Anouk Hubrechsen: A most recent test case was an E-band FMCW radar test case, where we tested a few GHz of total radiated PSD within seconds with +/- 0.2 dB uncertainty and evaluating chirp linearity and out-of-band components at the same time. The test is complex to do over the air, as there is a time dependence due to chirping, and a spatial dependence because direction of radiation changes per frequency. The chamber removes both dependencies when using it with a time-domain-based detector such as an oscilloscope. With our API, the oscilloscope and chamber can be synchronized, and it includes automatic post-processing.
When integrated with a spectrum analyzer, it can be used to analyze millimeter wave phased arrays up to 140 GHz. It can be used to evaluate effects of LO leakage and other out-of-band effects, or to quickly evaluate the differences between channels, paths of the array of DUTs. These tests are useful for clients developing these arrays for applications such as PtMP links and radar.
Another example of a testing capability that has been used by several clients but that is to be released is over-the-air tests of noise figure up to 140 GHz. The chamber can be used as a very repeatably wireless noise source with a tunable ENR, which is useful in e.g. testing the noise figure of a phased array for different beam settings.
Q. Can you tell us more about the software and API solutions that are integrated into the wireless connector that help in a seamless and easy measurement process?
Anouk Hubrechsen: The API can be used to fully control and automate the measurement process. The API can be used in Python and MATLAB, and we provide easy to use example scripts to perform various types of measurements. The control of the DUT or instrumentation can be implemented in the example scripts, and we provide online or on-site support to make sure that everything works. Certain vendor-specific instruments are already integrated in the example scripts. The API integrates measurement processing algorithms which automatically gives the user the measurement results and the corresponding uncertainty level.
Q. What all antenna / OTA parameters can be measured using MAAX at the moment? Do you plan to enable the measurement of Noise Figure and Radiation Pattern as well? When can users expect this?
Anouk Hubrechsen: The supported measurements are: radiated power spectral density, metrics related to compression of PAs, ACLR, PAE, PAPR, IM products, OoB emissions, time-varying spurious, FMCW spectrogram, FMCW chirp linearity. Two capabilities we are very excited about releasing are the noise-figure module and a radiation pattern module. We will release this capability in the near future so make sure to stay tuned.
Q. What market segments do you target, and which segment drives the most business for you?
Anouk Hubrechsen: We mainly target the millimeter-wave segment at this moment, with a few applications mentioned earlier.

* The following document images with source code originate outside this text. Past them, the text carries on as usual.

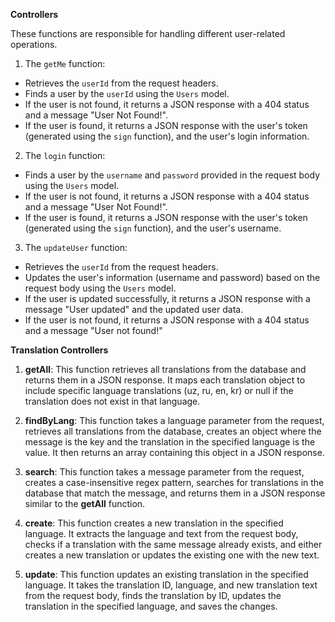 ****Controllers****

These functions are responsible for handling different user-related operations.

1. The `getMe` function:
- Retrieves the `userId` from the request headers.
- Finds a user by the `userId` using the `Users` model.
- If the user is not found, it returns a JSON response with a 404 status and a message "User Not Found!".
- If the user is found, it returns a JSON response with the user's token (generated using the `sign` function), and the user's login information.

2. The `login` function:
- Finds a user by the `username` and `password` provided in the request body using the `Users` model.
- If the user is not found, it returns a JSON response with a 404 status and a message "User Not Found!".
- If the user is found, it returns a JSON response with the user's token (generated using the `sign` function), and the user's username.

3. The `updateUser` function:
- Retrieves the `userId` from the request headers.
- Updates the user's information (username and password) based on the request body using the `Users` model.
- If the user is updated successfully, it returns a JSON response with a message "User updated" and the updated user data.
- If the user is not found, it returns a JSON response with a 404 status and a message "User not found!"

**Translation Controllers**

1. **getAll**: This function retrieves all translations from the database and returns them in a JSON response. It maps each translation object to include specific language translations (uz, ru, en, kr) or null if the translation does not exist in that language.

2. **findByLang**: This function takes a language parameter from the request, retrieves all translations from the database, creates an object where the message is the key and the translation in the specified language is the value. It then returns an array containing this object in a JSON response.

3. **search**: This function takes a message parameter from the request, creates a case-insensitive regex pattern, searches for translations in the database that match the message, and returns them in a JSON response similar to the **getAll** function.

4. **create**: This function creates a new translation in the specified language. It extracts the language and text from the request body, checks if a translation with the same message already exists, and either creates a new translation or updates the existing one with the new text.

5. **update**: This function updates an existing translation in the specified language. It takes the translation ID, language, and new translation text from the request body, finds the translation by ID, updates the translation in the specified language, and saves the changes.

With the current capabilities of the system, value is mainly added for clients using systems with multiple antennas (e.g. phased-array antennas, or MIMO systems).
Q. Who are some of your customers and where are they located? Can you give us a percentage of geographical breakup by continent?
Anouk Hubrechsen: The system has just entered the market and we are delivering the first systems in Q3 of this year. Our company has a team that is European and US based, which is also where most our clients are currently located.
Q. What is the 3-year product roadmap for ANTENNEX ?
Anouk Hubrechsen: In the upcoming three years, we will mainly focus on extending our capabilities for automating measurements. That is, extracting as much information out of the chamber in the shortest time to maximize the number of test cases without compromising on accuracy. These will be extensions to the existing hardware platform that are to be released, such as a noise-figure module for noise figure or interference testing, or a module that enables obtaining more information about a radar.